You can use the following REST endpoints to pull the necessary information in JSON format. Use basic authentication headers to make the requests.
Tez Query View
: https://<cluster name>.azurehdinsight.net/ws/v1/timeline/HIVE_QUERY_ID/Tez Dag View
: https://<cluster name>.azurehdinsight.net/ws/v1/timeline/TEZ_DAG_ID/
To negotiate proper authentication tokens with your Microsoft Entra user, go through the gateway by using the following format:
- https://
<cluster dnsname>
.azurehdinsight.net/api/v1/clusters/testclusterdem/stack_versions/1/repository_versions/1
If you call the Curl command in the same virtual network or a peered virtual network, the command is:
curl -u <cluster login username> -sS -G
http://<headnodehost>:8080/api/v1/clusters/<ClusterName>/services/YARN/components/NODEMANAGER?fields=metrics/cpu
If you call the command from outside the virtual network or from a non-peered virtual network, the command format is:
For a non-ESP cluster:
curl -u <cluster login username> -sS -G https://<ClusterName>.azurehdinsight.net/api/v1/clusters/<ClusterName>/services/YARN/components/NODEMANAGER?fields=metrics/cpu
For an ESP cluster:
curl -u <cluster login username>-sS -G https://<ClusterName>.azurehdinsight.net/api/v1/clusters/<ClusterName>/services/YARN/components/NODEMANAGER?fields=metrics/cpu
Note
Curl prompts you for a password. You must enter a valid password for the cluster sign-in username.
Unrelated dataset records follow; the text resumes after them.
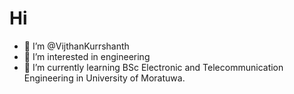 # Hi
- 👋 I’m @VijthanKurrshanth
- 👀 I’m interested in engineering
- 🌱 I’m currently learning BSc Electronic and Telecommunication Engineering in University of Moratuwa.

<!---
VijthanKurrshanth/VijthanKurrshanth is a ✨ special ✨ repository because its `README.md` (this file) appears on your GitHub profile.
You can click the Preview link to take a look at your changes.
--->
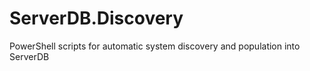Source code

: # ServerDB.Discovery
PowerShell scripts for automatic system discovery and population into ServerDB
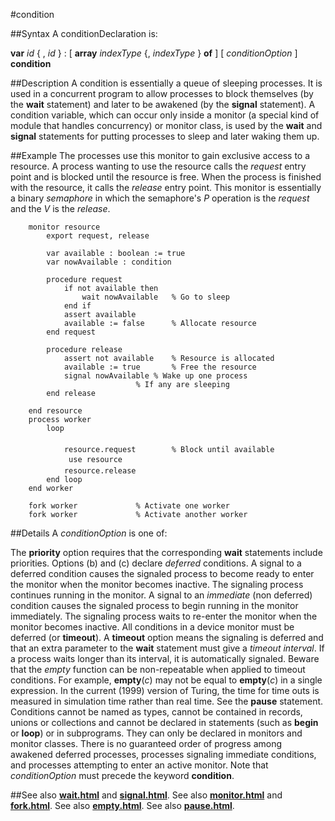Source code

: 
#condition

##Syntax
A conditionDeclaration is:

**var** _id_ { , _id_ } : [ **array** _indexType_ {, _indexType_ } **of** ]
[ _conditionOption_ ] **condition**




##Description
A condition is essentially a queue of sleeping processes. It is used in a concurrent program to allow processes to block themselves (by the **wait** statement) and later to be awakened (by the **signal** statement). A condition variable, which can occur only inside a monitor (a special kind of module that handles concurrency) or monitor class, is used by the **wait** and **signal** statements for putting processes to sleep and later waking them up.



##Example
The processes use this monitor to gain exclusive access to a resource. A process wanting to use the resource calls the _request_ entry point and is blocked until the resource is free. When the process is finished with the resource, it calls the _release_ entry point. This monitor is essentially a binary _semaphore_ in which the semaphore's _P_ operation is the _request_ and the _V_ is the _release_.


        monitor resource
            export request, release
        
            var available : boolean := true
            var nowAvailable : condition
        
            procedure request
                if not available then
                    wait nowAvailable   % Go to sleep
                end if
                assert available
                available := false      % Allocate resource
            end request
        
            procedure release
                assert not available    % Resource is allocated
                available := true       % Free the resource
                signal nowAvailable % Wake up one process
                                % If any are sleeping
            end release
        
        end resource
        process worker
            loop
                
                resource.request        % Block until available
                 use resource 
                resource.release
            end loop
        end worker
        
        fork worker             % Activate one worker
        fork worker             % Activate another worker
##Details
A _conditionOption_ is one of:





The **priority** option requires that the corresponding **wait** statements include priorities. Options (b) and (c) declare _deferred_ conditions. A signal to a deferred condition causes the signaled process to become ready to enter the monitor when the monitor becomes inactive. The signaling process continues running in the monitor. A signal to an _immediate_ (non deferred) condition causes the signaled process to begin running in the monitor immediately. The signaling process waits to re-enter the monitor when the monitor becomes inactive. All conditions in a device monitor must be deferred (or **timeout**).
A **timeout** option means the signaling is deferred and that an extra parameter to the **wait** statement must give a _timeout_ _interval_. If a process waits longer than its interval, it is automatically signaled. Beware that the _empty_ function can be non-repeatable when applied to timeout conditions. For example, **empty**(_c_) may not be equal to **empty**(_c_) in a single expression. In the current (1999) version of Turing, the time for time outs is measured in simulation time rather than real time. See the **pause** statement.
Conditions cannot be named as types, cannot be contained in records, unions or collections and cannot be declared in statements (such as **begin** or **loop**) or in subprograms. They can only be declared in monitors and monitor classes.
There is no guaranteed order of progress among awakened deferred processes, processes signaling immediate conditions, and processes attempting to enter an active monitor.
Note that _conditionOption_ must precede the keyword **condition**.



##See also
**[wait.html](wait)** and **[signal.html](signal)**. See also **[monitor.html](monitor)** and **[fork.html](fork)**. See also **[empty.html](empty)**. See also **[pause.html](pause)**.



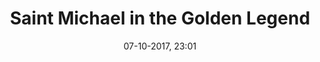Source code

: ---
title: Saint Michael in the Golden Legend
menu: golden legend
created: 17-07-2017, 12:59
date: 07-10-2017, 23:01
modified: 15-10-2017, 17:37
itempage: Article
taxonomy:
    category: [docs, en]
content:
    items:
       '@taxonomy':
         category: [legende-doree, en]
    order:
        by: default
        dir: asc
    limit: 1
    pagination: true
metadata:
   description: 'Presentation of chapter 145 “Saint Michael” of the Golden Legend of Jacobus de Voragine (1275) related of the  Text of the Mont Saint-Michel'
   keywords: 'Archangel Michael, revelation, 145, Mount-Saint-Michael, Mont-Saint-Michel, Jacobus de Voragine'
   image: legende-doree_700x883.jpg
   image_height: 700
   image_width: 883
   image_title: "The Mass of Saint Michael, The Très Riches Heures du Duc de Berry"
   image_legend: "Miniature extracted froom part « The Hours of the liturgical year (french: Les Heures de l'année liturgique) » of the book of hours « The Very Rich Hours of the Duke of Berry » (french: Les Très Riches Heures du Duc de Berry) made between 1411 and 1416 for John the 1st, Duke of Berry, by the Limbourg brothers, actually in the Musée Condé, Chantilly, France, mark MS 65, and representing the fighting between Archangel Michael and the dragon over the Mont Saint-Michel, at low tide. Seven angels are encircling the miniature and observe the scene from medallions surrounded by silver guilded clouds. One of them, below and left is holding the coat of arms of the Duke of Berry"
   'twitter:card': summary
significantlinks: ["https://github.com/tidiview/francois-vidit.com/blob/develop/user/sites/docs/pages/01.home/04.mont-saint-michel/arch-michel/04.legende-doree/docs.en.md", "https://fr.wikipedia.org/wiki/Michel_(archange)"]
specialty: ["History of France", "Religious history", "Biblic history", "New Testament", "Revelation", "Archangel Michael", "Saint Michael", "Mont-Saint-Michel", "Mount Saint Michael"]
shortcode-core:
   active: true
sitemap:
   changefreq: daily
   priority: 0.9
---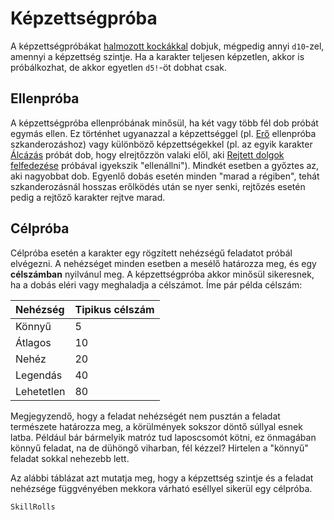 # Képzettségpróba

A képzettségpróbákat [halmozott kockákkal](rule:exploding_dice) dobjuk, mégpedig annyi `d10`-zel, amennyi a képzettség szintje. Ha a karakter teljesen képzetlen, akkor is próbálkozhat, de akkor egyetlen `d5!`-öt dobhat csak.

## Ellenpróba

A képzettségpróba ellenpróbának minősül, ha két vagy több fél dob próbát egymás ellen. Ez történhet ugyanazzal a képzettséggel (pl. [Erő](skill:strength) ellenpróba szkanderozáshoz) vagy különböző képzettségekkel (pl. az egyik karakter [Álcázás](skill:camouflage) próbát dob, hogy elrejtőzzön valaki elől, aki [Rejtett dolgok felfedezése](skill:spot_hidden) próbával igyekszik "ellenállni"). Mindkét esetben a győztes az, aki nagyobbat dob. Egyenlő dobás esetén minden "marad a régiben", tehát szkanderozásnál hosszas erőlködés után se nyer senki, rejtőzés esetén pedig a rejtőző karakter rejtve marad.

## Célpróba

Célpróba esetén a karakter egy rögzített nehézségű feladatot próbál elvégezni. A nehézséget minden esetben a mesélő határozza meg, és egy **célszámban** nyilvánul meg. A képzettségpróba akkor minősül sikeresnek, ha a dobás eléri vagy meghaladja a célszámot. Íme pár példa célszám:

| Nehézség | Tipikus célszám |
| :- | :- |
| Könnyű | 5 |
| Átlagos | 10 |
| Nehéz | 20 |
| Legendás | 40 |
| Lehetetlen | 80 |

Megjegyzendő, hogy a feladat nehézségét nem pusztán a feladat természete határozza meg, a körülmények sokszor döntő súllyal esnek latba. Például bár bármelyik matróz tud laposcsomót kötni, ez önmagában könnyű feladat, na de dühöngő viharban, fél kézzel? Hirtelen a "könnyű" feladat sokkal nehezebb lett.

Az alábbi táblázat azt mutatja meg, hogy a képzettség szintje és a feladat nehézsége függvényében mekkora várható eséllyel sikerül egy célpróba.

`SkillRolls`
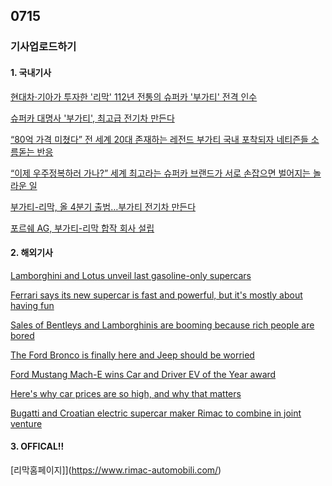## 0715
### 기사업로드하기
#### 1. 국내기사

[현대차·기아가 투자한 '리막' 112년 전통의 슈퍼카 '부가티' 전격 인수](http://www.autoherald.co.kr/news/articleView.html?idxno=41257)

[슈퍼카 대명사 '부가티', 최고급 전기차 만든다](https://www.mk.co.kr/news/world/view/2021/07/653430/)

[“80억 가격 미쳤다” 전 세계 20대 존재하는 레전드 부가티 국내 포착되자 네티즌들 소름돋는 반응](https://autopostkorea.com/?p=56499)

[“이제 우주정복하러 가나?” 세계 최고라는 슈퍼카 브랜드가 서로 손잡으면 벌어지는 놀라운 일](https://autopostkorea.com/?p=57342)

[부가티-리막, 올 4분기 출범…부가티 전기차 만든다](http://www.newsian.co.kr/news/articleView.html?idxno=49722)

[포르쉐 AG, 부가티-리막 합작 회사 설립](https://www.enewstoday.co.kr/news/articleView.html?idxno=1493892)

>

#### 2. 해외기사

[Lamborghini and Lotus unveil last gasoline-only supercars](https://edition.cnn.com/2021/07/07/success/lamborghini-lotus-last-gasoline-engine-cars/index.html)

[Ferrari says its new supercar is fast and powerful, but it's mostly about having fun](https://edition.cnn.com/2021/06/24/success/ferrari-296-gtb-plug-in-hybrid-supercar/index.html)

[Sales of Bentleys and Lamborghinis are booming because rich people are bored](https://edition.cnn.com/2021/04/01/success/luxury-car-sales-pandemic-2020/index.html)

[The Ford Bronco is finally here and Jeep should be worried](https://edition.cnn.com/2021/06/28/success/ford-bronco-off-road/index.html)

[Ford Mustang Mach-E wins Car and Driver EV of the Year award](https://edition.cnn.com/2021/07/07/success/car-and-driver-ev-of-the-year-ford-mustang-mach-e/index.html)

[Here's why car prices are so high, and why that matters](https://edition.cnn.com/2021/07/08/business/car-prices-inflation/index.html)

[Bugatti and Croatian electric supercar maker Rimac to combine in joint venture](https://edition.cnn.com/2021/07/05/cars/volkswagen-bugatti-rimac-porsche/index.html)
>

#### 3. OFFICAL!!

[리막홈페이지]](https://www.rimac-automobili.com/)

[]()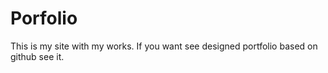 <h1>Porfolio</h1>
This is my site with my works. If you want see designed portfolio based on github see it.
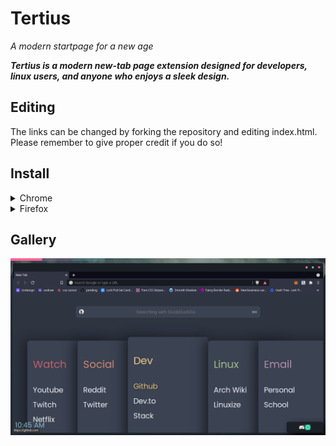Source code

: # Tertius
*A modern startpage for a new age*

***Tertius is a modern new-tab page extension designed for developers, linux users, and anyone who enjoys a sleek design.*** 

## Editing

The links can be changed by forking the repository and editing index.html. Please remember to give proper credit if you do so!

## Install

<details>
<summary>Chrome</summary>

`git clone https://github.com/orangemn6/tertius`

Load tertius as an unpacked extension
</details>

<details>
<summary>Firefox</summary>

Load new_tab-1.0.0-an+fx.xpi as an extension in firefox

</details>

## Gallery


![screenshot](/.assets/screenshot.png)
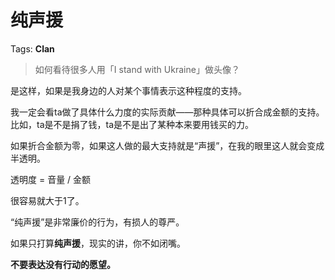 # 纯声援

Tags: **Clan**

> 如何看待很多人用「I stand with Ukraine」做头像？



是这样，如果是我身边的人对某个事情表示这种程度的支持。

我一定会看ta做了具体什么力度的实际贡献——那种具体可以折合成金额的支持。比如，ta是不是捐了钱，ta是不是出了某种本来要用钱买的力。

如果折合金额为零，如果这人做的最大支持就是“声援”，在我的眼里这人就会变成半透明。

透明度 = 音量 / 金额

很容易就大于1了。

  


“纯声援”是非常廉价的行为，有损人的尊严。

如果只打算**纯声援**，现实的讲，你不如闭嘴。

  


**不要表达没有行动的愿望。**




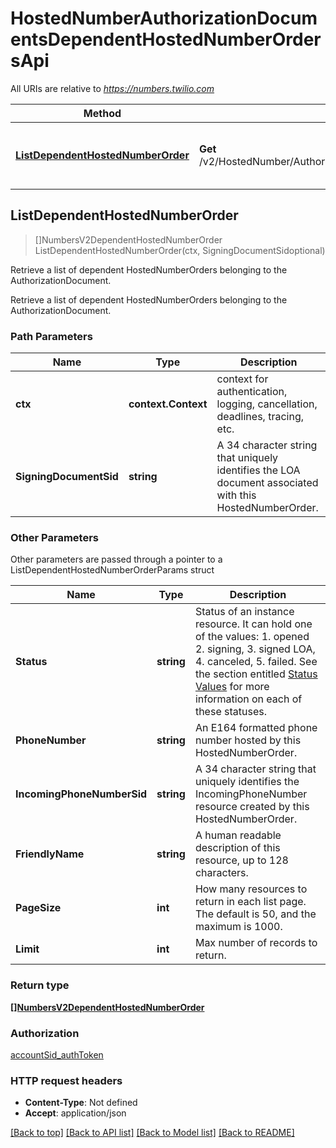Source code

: # HostedNumberAuthorizationDocumentsDependentHostedNumberOrdersApi

All URIs are relative to *https://numbers.twilio.com*

Method | HTTP request | Description
------------- | ------------- | -------------
[**ListDependentHostedNumberOrder**](HostedNumberAuthorizationDocumentsDependentHostedNumberOrdersApi.md#ListDependentHostedNumberOrder) | **Get** /v2/HostedNumber/AuthorizationDocuments/{SigningDocumentSid}/DependentHostedNumberOrders | Retrieve a list of dependent HostedNumberOrders belonging to the AuthorizationDocument.



## ListDependentHostedNumberOrder

> []NumbersV2DependentHostedNumberOrder ListDependentHostedNumberOrder(ctx, SigningDocumentSidoptional)

Retrieve a list of dependent HostedNumberOrders belonging to the AuthorizationDocument.

Retrieve a list of dependent HostedNumberOrders belonging to the AuthorizationDocument.

### Path Parameters


Name | Type | Description
------------- | ------------- | -------------
**ctx** | **context.Context** | context for authentication, logging, cancellation, deadlines, tracing, etc.
**SigningDocumentSid** | **string** | A 34 character string that uniquely identifies the LOA document associated with this HostedNumberOrder.

### Other Parameters

Other parameters are passed through a pointer to a ListDependentHostedNumberOrderParams struct


Name | Type | Description
------------- | ------------- | -------------
**Status** | **string** | Status of an instance resource. It can hold one of the values: 1. opened 2. signing, 3. signed LOA, 4. canceled, 5. failed. See the section entitled [Status Values](https://www.twilio.com/docs/phone-numbers/hosted-numbers/hosted-numbers-api/authorization-document-resource#status-values) for more information on each of these statuses.
**PhoneNumber** | **string** | An E164 formatted phone number hosted by this HostedNumberOrder.
**IncomingPhoneNumberSid** | **string** | A 34 character string that uniquely identifies the IncomingPhoneNumber resource created by this HostedNumberOrder.
**FriendlyName** | **string** | A human readable description of this resource, up to 128 characters.
**PageSize** | **int** | How many resources to return in each list page. The default is 50, and the maximum is 1000.
**Limit** | **int** | Max number of records to return.

### Return type

[**[]NumbersV2DependentHostedNumberOrder**](NumbersV2DependentHostedNumberOrder.md)

### Authorization

[accountSid_authToken](../README.md#accountSid_authToken)

### HTTP request headers

- **Content-Type**: Not defined
- **Accept**: application/json

[[Back to top]](#) [[Back to API list]](../README.md#documentation-for-api-endpoints)
[[Back to Model list]](../README.md#documentation-for-models)
[[Back to README]](../README.md)

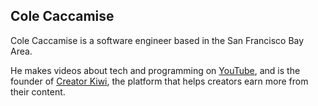 ## Cole Caccamise

Cole Caccamise is a software engineer based in the San Francisco Bay Area.

He makes videos about tech and programming on [YouTube](https://youtube.com/@ColeCaccamise), and is the founder of [Creator Kiwi](https://creator.kiwi/readme), the platform that helps creators earn more from their content.
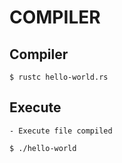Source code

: 
# COMPILER

## Compiler

    $ rustc hello-world.rs


## Execute

    - Execute file compiled

    $ ./hello-world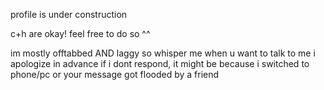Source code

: profile is under construction

c+h are okay! feel free to do so ^^

im mostly offtabbed AND laggy so whisper me when u want to talk to me 
i apologize in advance if i dont respond, it might be because i switched to phone/pc or your message got flooded by a friend

<!--
**jngyuan/jngyuan** is a ✨ _special_ ✨ repository because its `README.md` (this file) appears on your GitHub profile.

Here are some ideas to get you started:

- 🔭 I’m currently working on ...
- 🌱 I’m currently learning ...
- 👯 I’m looking to collaborate on ...
- 🤔 I’m looking for help with ...
- 💬 Ask me about ...
- 📫 How to reach me: ...
- 😄 Pronouns: ...
- ⚡ Fun fact: ...
-->
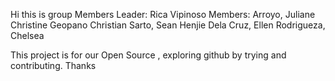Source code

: Hi this is group 
Members
  Leader: Rica Vipinoso
  Members: Arroyo, Juliane Christine
            Geopano Christian
            Sarto, Sean Henjie
            Dela Cruz, Ellen
            Rodrigueza, Chelsea

This project is for our Open Source , exploring github by trying and contributing.
Thanks
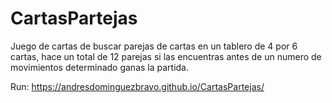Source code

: # CartasPartejas
Juego de cartas de buscar parejas de cartas en un tablero de  4 por 6 cartas, hace un total de 12 parejas si las encuentras antes de un numero de movimientos determinado ganas la partida.

Run:
https://andresdominguezbravo.github.io/CartasPartejas/
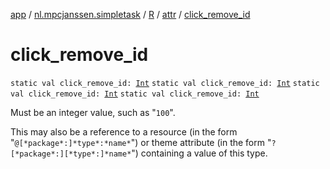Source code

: [app](../../../index.md) / [nl.mpcjanssen.simpletask](../../index.md) / [R](../index.md) / [attr](index.md) / [click_remove_id](.)

# click_remove_id

`static val click_remove_id: `[`Int`](https://kotlinlang.org/api/latest/jvm/stdlib/kotlin/-int/index.html)
`static val click_remove_id: `[`Int`](https://kotlinlang.org/api/latest/jvm/stdlib/kotlin/-int/index.html)
`static val click_remove_id: `[`Int`](https://kotlinlang.org/api/latest/jvm/stdlib/kotlin/-int/index.html)
`static val click_remove_id: `[`Int`](https://kotlinlang.org/api/latest/jvm/stdlib/kotlin/-int/index.html)

Must be an integer value, such as "`100`".

This may also be a reference to a resource (in the form "`@[*package*:]*type*:*name*`") or theme attribute (in the form "`?[*package*:][*type*:]*name*`") containing a value of this type.

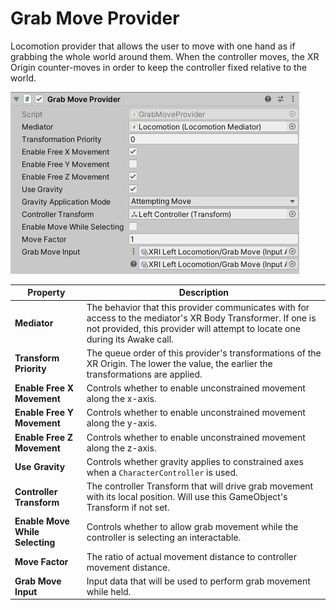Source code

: ﻿# Grab Move Provider

Locomotion provider that allows the user to move with one hand as if grabbing the whole world around them. When the controller moves, the XR Origin counter-moves in order to keep the controller fixed relative to the world.

![GrabMoveProvider](images/grab-move-provider.png)

| **Property** | **Description** |
|---|---|
|**Mediator**| The behavior that this provider communicates with for access to the mediator's XR Body Transformer. If one is not provided, this provider will attempt to locate one during its Awake call. |
|**Transform Priority**| The queue order of this provider's transformations of the XR Origin. The lower the value, the earlier the transformations are applied. |
| **Enable Free X Movement** | Controls whether to enable unconstrained movement along the x-axis. |
| **Enable Free Y Movement** | Controls whether to enable unconstrained movement along the y-axis. |
| **Enable Free Z Movement** | Controls whether to enable unconstrained movement along the z-axis. |
| **Use Gravity** | Controls whether gravity applies to constrained axes when a `CharacterController` is used. |
| **Controller Transform** | The controller Transform that will drive grab movement with its local position. Will use this GameObject's Transform if not set. |
| **Enable Move While Selecting** | Controls whether to allow grab movement while the controller is selecting an interactable. |
| **Move Factor** | The ratio of actual movement distance to controller movement distance. |
| **Grab Move Input** | Input data that will be used to perform grab movement while held. |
For more information about pricing and FAQ related to billing, see the Azure HDInsight Pricing page.
HDInsight cluster billing starts once a cluster is created and stops when the cluster is deleted. Billing is pro-rated per minute.
For information about how to cancel your subscription, see Cancel your Azure subscription.
For information about your subscription after it's canceled, see What happens after I cancel my subscription?
Why does the Hive version appear as 1.2.1000 instead of 2.1 in the Ambari UI even though I'm running a HDInsight 3.6 cluster?
Although only 1.2 appears in the Ambari UI, HDInsight 3.6 contains both Hive 1.2 and Hive 2.1.
For information about integration capabilities of stream processing, see Choosing a stream processing technology in Azure.
Is there a way to dynamically kill the head node of the cluster when the cluster is idle for a specific period?
You can't do this action with HDInsight clusters. You can use Azure Data Factory for these scenarios.
For compliance information, see the Microsoft Trust Center.